Assignment: The entries below need to be transcribed exactly, without their images.
** Given entries follows **
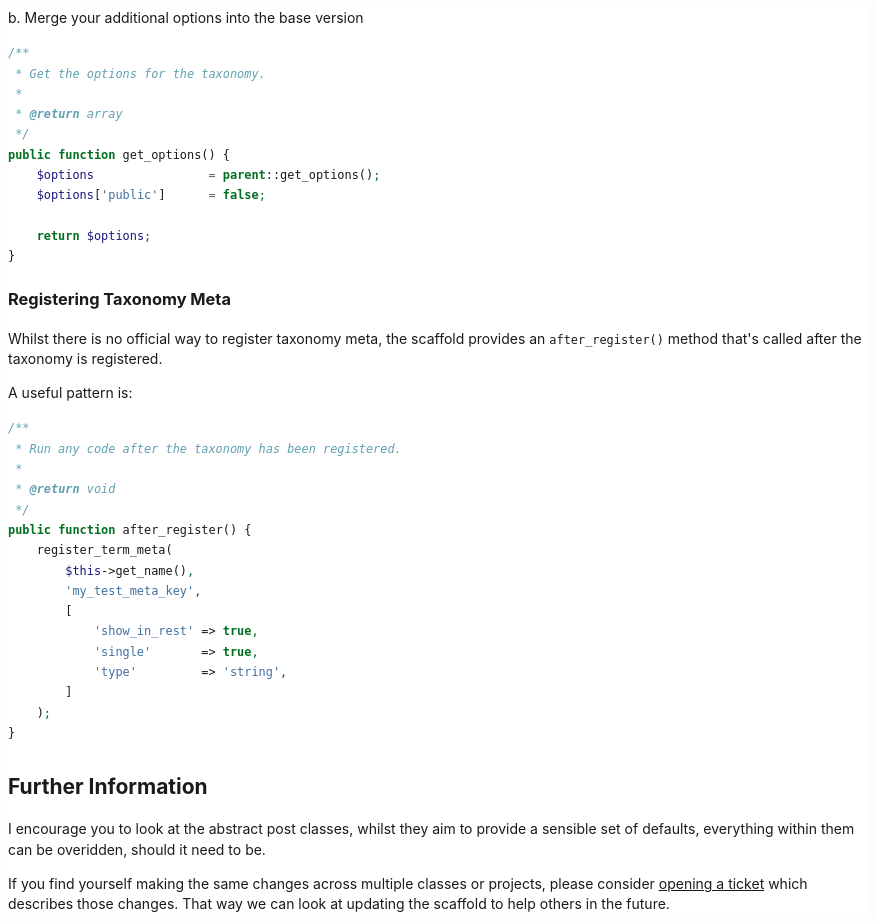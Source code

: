 b. Merge your additional options into the base version

```php
/**
 * Get the options for the taxonomy.
 *
 * @return array
 */
public function get_options() {
	$options                = parent::get_options();
	$options['public']      = false;

	return $options;
}
```

### Registering Taxonomy Meta

Whilst there is no official way to register taxonomy meta, the scaffold provides an `after_register()` method that's called after the taxonomy is registered.

A useful pattern is:

```php
/**
 * Run any code after the taxonomy has been registered.
 *
 * @return void
 */
public function after_register() {
	register_term_meta(
		$this->get_name(),
		'my_test_meta_key',
		[
			'show_in_rest' => true,
			'single'       => true,
			'type'         => 'string',
		]
	);
}
```

## Further Information

I encourage you to look at the abstract post classes, whilst they aim to provide a sensible set of defaults, everything within them can be overidden, should it need to be.

If you find yourself making the same changes across multiple classes or projects, please consider [opening a ticket](https://github.com/10up/enfantterrible/issues/new?assignees=&labels=type%3Aenhancement&projects=&template=2-enhancement.yml) which describes those changes.
That way we can look at updating the scaffold to help others in the future.
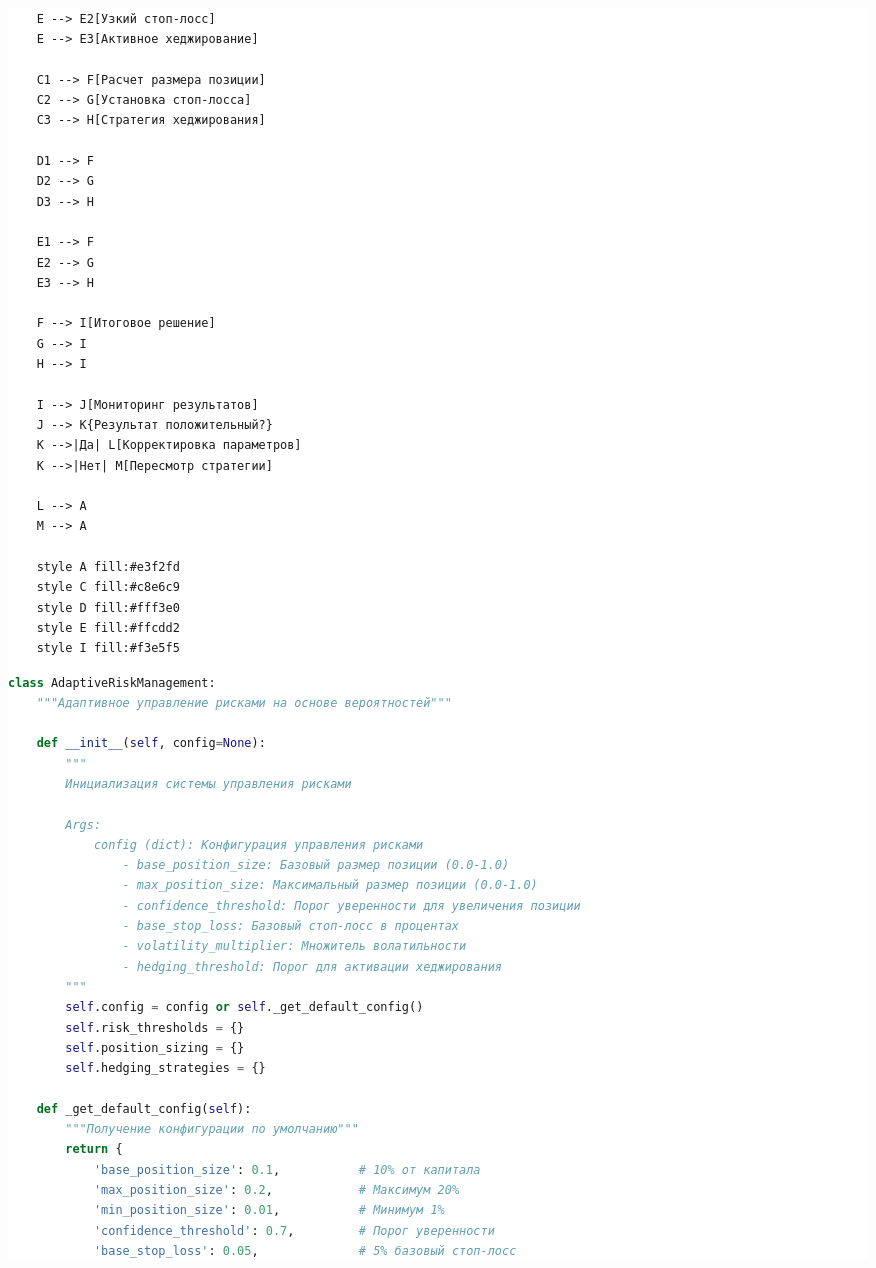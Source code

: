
 ```mermaid
    E --> E2[Узкий стоп-лосс]
    E --> E3[Активное хеджирование]
    
    C1 --> F[Расчет размера позиции]
    C2 --> G[Установка стоп-лосса]
    C3 --> H[Стратегия хеджирования]
    
    D1 --> F
    D2 --> G
    D3 --> H
    
    E1 --> F
    E2 --> G
    E3 --> H
    
    F --> I[Итоговое решение]
    G --> I
    H --> I
    
    I --> J[Мониторинг результатов]
    J --> K{Результат положительный?}
    K -->|Да| L[Корректировка параметров]
    K -->|Нет| M[Пересмотр стратегии]
    
    L --> A
    M --> A
    
    style A fill:#e3f2fd
    style C fill:#c8e6c9
    style D fill:#fff3e0
    style E fill:#ffcdd2
    style I fill:#f3e5f5
```

```python
class AdaptiveRiskManagement:
    """Адаптивное управление рисками на основе вероятностей"""
    
    def __init__(self, config=None):
        """
        Инициализация системы управления рисками
        
        Args:
            config (dict): Конфигурация управления рисками
                - base_position_size: Базовый размер позиции (0.0-1.0)
                - max_position_size: Максимальный размер позиции (0.0-1.0)
                - confidence_threshold: Порог уверенности для увеличения позиции
                - base_stop_loss: Базовый стоп-лосс в процентах
                - volatility_multiplier: Множитель волатильности
                - hedging_threshold: Порог для активации хеджирования
        """
        self.config = config or self._get_default_config()
        self.risk_thresholds = {}
        self.position_sizing = {}
        self.hedging_strategies = {}
    
    def _get_default_config(self):
        """Получение конфигурации по умолчанию"""
        return {
            'base_position_size': 0.1,           # 10% от капитала
            'max_position_size': 0.2,            # Максимум 20%
            'min_position_size': 0.01,           # Минимум 1%
            'confidence_threshold': 0.7,         # Порог уверенности
            'base_stop_loss': 0.05,              # 5% базовый стоп-лосс
```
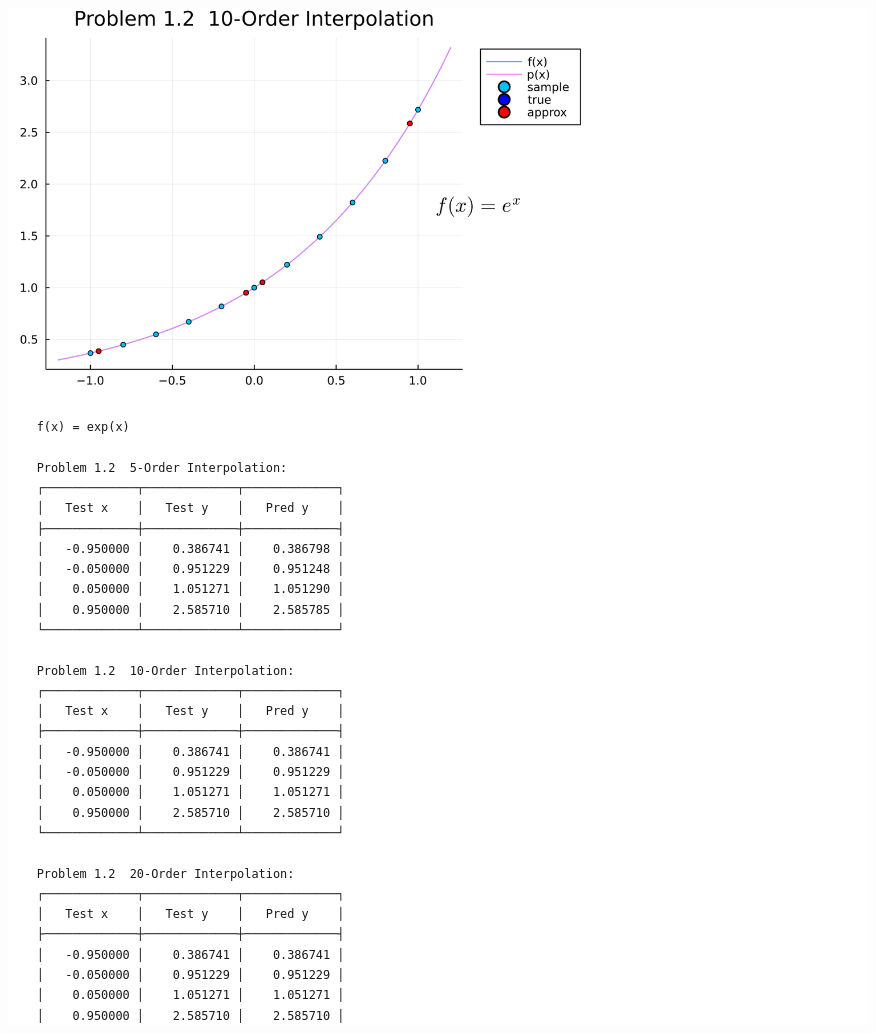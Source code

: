 <img src="output_23_1.svg"  style="zoom: 57%" />
</figure>
</center>

```
    f(x) = exp(x)
    
    Problem 1.2  5-Order Interpolation:
    ┌─────────────┬─────────────┬─────────────┐
    │   Test x    │   Test y    │   Pred y    │
    ├─────────────┼─────────────┼─────────────┤
    │   -0.950000 │    0.386741 │    0.386798 │
    │   -0.050000 │    0.951229 │    0.951248 │
    │    0.050000 │    1.051271 │    1.051290 │
    │    0.950000 │    2.585710 │    2.585785 │
    └─────────────┴─────────────┴─────────────┘
    
    Problem 1.2  10-Order Interpolation:
    ┌─────────────┬─────────────┬─────────────┐
    │   Test x    │   Test y    │   Pred y    │
    ├─────────────┼─────────────┼─────────────┤
    │   -0.950000 │    0.386741 │    0.386741 │
    │   -0.050000 │    0.951229 │    0.951229 │
    │    0.050000 │    1.051271 │    1.051271 │
    │    0.950000 │    2.585710 │    2.585710 │
    └─────────────┴─────────────┴─────────────┘
    
    Problem 1.2  20-Order Interpolation:
    ┌─────────────┬─────────────┬─────────────┐
    │   Test x    │   Test y    │   Pred y    │
    ├─────────────┼─────────────┼─────────────┤
    │   -0.950000 │    0.386741 │    0.386741 │
    │   -0.050000 │    0.951229 │    0.951229 │
    │    0.050000 │    1.051271 │    1.051271 │
    │    0.950000 │    2.585710 │    2.585710 │
```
** End of Given entries **
Response to this exercise:
Source code

: b. Merge your additional options into the base version

```php
/**
 * Get the options for the taxonomy.
 *
 * @return array
 */
public function get_options() {
	$options                = parent::get_options();
	$options['public']      = false;

	return $options;
}
```

### Registering Taxonomy Meta

Whilst there is no official way to register taxonomy meta, the scaffold provides an `after_register()` method that's called after the taxonomy is registered.

A useful pattern is:

```php
/**
 * Run any code after the taxonomy has been registered.
 *
 * @return void
 */
public function after_register() {
	register_term_meta(
		$this->get_name(),
		'my_test_meta_key',
		[
			'show_in_rest' => true,
			'single'       => true,
			'type'         => 'string',
		]
	);
}
```

## Further Information

I encourage you to look at the abstract post classes, whilst they aim to provide a sensible set of defaults, everything within them can be overidden, should it need to be.

If you find yourself making the same changes across multiple classes or projects, please consider [opening a ticket](https://github.com/10up/enfantterrible/issues/new?assignees=&labels=type%3Aenhancement&projects=&template=2-enhancement.yml) which describes those changes.
That way we can look at updating the scaffold to help others in the future.
Source code

:
 ```mermaid
    E --> E2[Узкий стоп-лосс]
    E --> E3[Активное хеджирование]
    
    C1 --> F[Расчет размера позиции]
    C2 --> G[Установка стоп-лосса]
    C3 --> H[Стратегия хеджирования]
    
    D1 --> F
    D2 --> G
    D3 --> H
    
    E1 --> F
    E2 --> G
    E3 --> H
    
    F --> I[Итоговое решение]
    G --> I
    H --> I
    
    I --> J[Мониторинг результатов]
    J --> K{Результат положительный?}
    K -->|Да| L[Корректировка параметров]
    K -->|Нет| M[Пересмотр стратегии]
    
    L --> A
    M --> A
    
    style A fill:#e3f2fd
    style C fill:#c8e6c9
    style D fill:#fff3e0
    style E fill:#ffcdd2
    style I fill:#f3e5f5
```

```python
class AdaptiveRiskManagement:
    """Адаптивное управление рисками на основе вероятностей"""
    
    def __init__(self, config=None):
        """
        Инициализация системы управления рисками
        
        Args:
            config (dict): Конфигурация управления рисками
                - base_position_size: Базовый размер позиции (0.0-1.0)
                - max_position_size: Максимальный размер позиции (0.0-1.0)
                - confidence_threshold: Порог уверенности для увеличения позиции
                - base_stop_loss: Базовый стоп-лосс в процентах
                - volatility_multiplier: Множитель волатильности
                - hedging_threshold: Порог для активации хеджирования
        """
        self.config = config or self._get_default_config()
        self.risk_thresholds = {}
        self.position_sizing = {}
        self.hedging_strategies = {}
    
    def _get_default_config(self):
        """Получение конфигурации по умолчанию"""
        return {
            'base_position_size': 0.1,           # 10% от капитала
            'max_position_size': 0.2,            # Максимум 20%
            'min_position_size': 0.01,           # Минимум 1%
            'confidence_threshold': 0.7,         # Порог уверенности
            'base_stop_loss': 0.05,              # 5% базовый стоп-лосс
```
Source code

: <img src="output_23_1.svg"  style="zoom: 57%" />
</figure>
</center>

```
    f(x) = exp(x)
    
    Problem 1.2  5-Order Interpolation:
    ┌─────────────┬─────────────┬─────────────┐
    │   Test x    │   Test y    │   Pred y    │
    ├─────────────┼─────────────┼─────────────┤
    │   -0.950000 │    0.386741 │    0.386798 │
    │   -0.050000 │    0.951229 │    0.951248 │
    │    0.050000 │    1.051271 │    1.051290 │
    │    0.950000 │    2.585710 │    2.585785 │
    └─────────────┴─────────────┴─────────────┘
    
    Problem 1.2  10-Order Interpolation:
    ┌─────────────┬─────────────┬─────────────┐
    │   Test x    │   Test y    │   Pred y    │
    ├─────────────┼─────────────┼─────────────┤
    │   -0.950000 │    0.386741 │    0.386741 │
    │   -0.050000 │    0.951229 │    0.951229 │
    │    0.050000 │    1.051271 │    1.051271 │
    │    0.950000 │    2.585710 │    2.585710 │
    └─────────────┴─────────────┴─────────────┘
    
    Problem 1.2  20-Order Interpolation:
    ┌─────────────┬─────────────┬─────────────┐
    │   Test x    │   Test y    │   Pred y    │
    ├─────────────┼─────────────┼─────────────┤
    │   -0.950000 │    0.386741 │    0.386741 │
    │   -0.050000 │    0.951229 │    0.951229 │
    │    0.050000 │    1.051271 │    1.051271 │
    │    0.950000 │    2.585710 │    2.585710 │
```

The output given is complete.